# “Random Forests” or “Random Forest”?

A question that has been bugging me recently is whether it is more correct to refer to the Random Forests Classifier as "Random Forests" or "Random Forest" (e.g. "We implemented a Random Forest classifier" or "We implemented a Random Forests classifier".) Which is more correct, or are both equally correct? Breiman in his classic paper https://www.stat.berkeley.edu/~breiman/randomforest2001.pdf seems to use both interchangeably, although most papers I have read refer to it as "Random Forests".

If you go Breiman's page, you will find this statement about trademark.

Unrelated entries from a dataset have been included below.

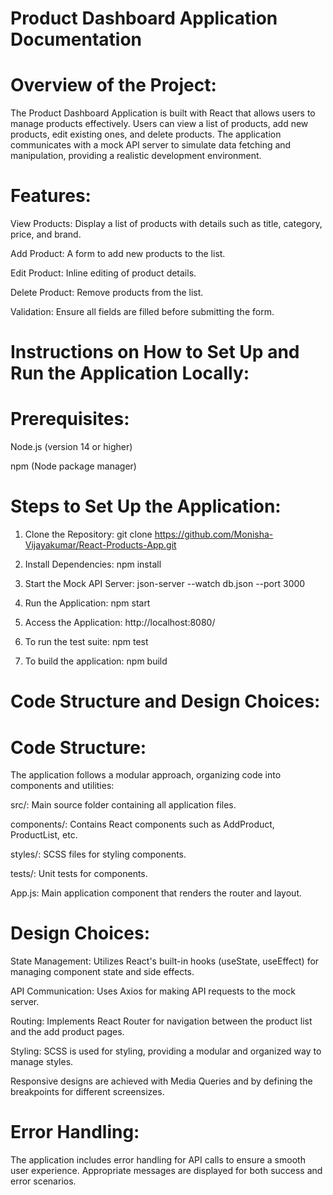 Product Dashboard Application Documentation
===========================================
Overview of the Project:
========================
The Product Dashboard Application is built with React that allows users to manage products effectively. Users can view a list of products, add new products, edit existing ones, and delete products. The application communicates with a mock API server to simulate data fetching and manipulation, providing a realistic development environment.

Features:
===========
View Products: Display a list of products with details such as title, category, price, and brand.

Add Product: A form to add new products to the list.

Edit Product: Inline editing of product details.

Delete Product: Remove products from the list.

Validation: Ensure all fields are filled before submitting the form.


Instructions on How to Set Up and Run the Application Locally:
===============================================================
Prerequisites:
================
Node.js (version 14 or higher) 

npm (Node package manager)


Steps to Set Up the Application:
=================================

1. Clone the Repository: 
git clone https://github.com/Monisha-Vijayakumar/React-Products-App.git

2. Install Dependencies: 
npm install

3. Start the Mock API Server: 
json-server --watch db.json --port 3000

4. Run the Application: 
npm start

5. Access the Application: 
http://localhost:8080/

6. To run the test suite: 
npm test

7. To build the application: 
npm build

Code Structure and Design Choices:
=================================
Code Structure:
================
The application follows a modular approach, organizing code into components and utilities:

src/: Main source folder containing all application files.

components/: Contains React components such as AddProduct, ProductList, etc.

styles/: SCSS files for styling components.

tests/: Unit tests for components.

App.js: Main application component that renders the router and layout.


Design Choices:
===============
State Management: Utilizes React's built-in hooks (useState, useEffect) for managing component state and side effects.

API Communication: Uses Axios for making API requests to the mock server.

Routing: Implements React Router for navigation between the product list and the add product pages.

Styling: SCSS is used for styling, providing a modular and organized way to manage styles.

Responsive designs are achieved with Media Queries and by defining the breakpoints for different screensizes.


Error Handling:
================
The application includes error handling for API calls to ensure a smooth user experience. Appropriate messages are displayed for both success and error scenarios.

Random Forests(tm) is a trademark of Leo Breiman and Adele Cutler and is licensed exclusively to Salford Systems for the commercial release of the software. Our trademarks also include RF(tm), RandomForests(tm), RandomForest(tm) and Random Forest(tm).

I would say, all of the are the same.

Wikitionary defines a "forest" as

A dense collection of trees covering a relatively large area. Larger than woods.

Therefore, random forests would necessarily be two or more large collections of trees. Perhaps this could be the averaging of random forest fit more than once, using different hyperparameters or data.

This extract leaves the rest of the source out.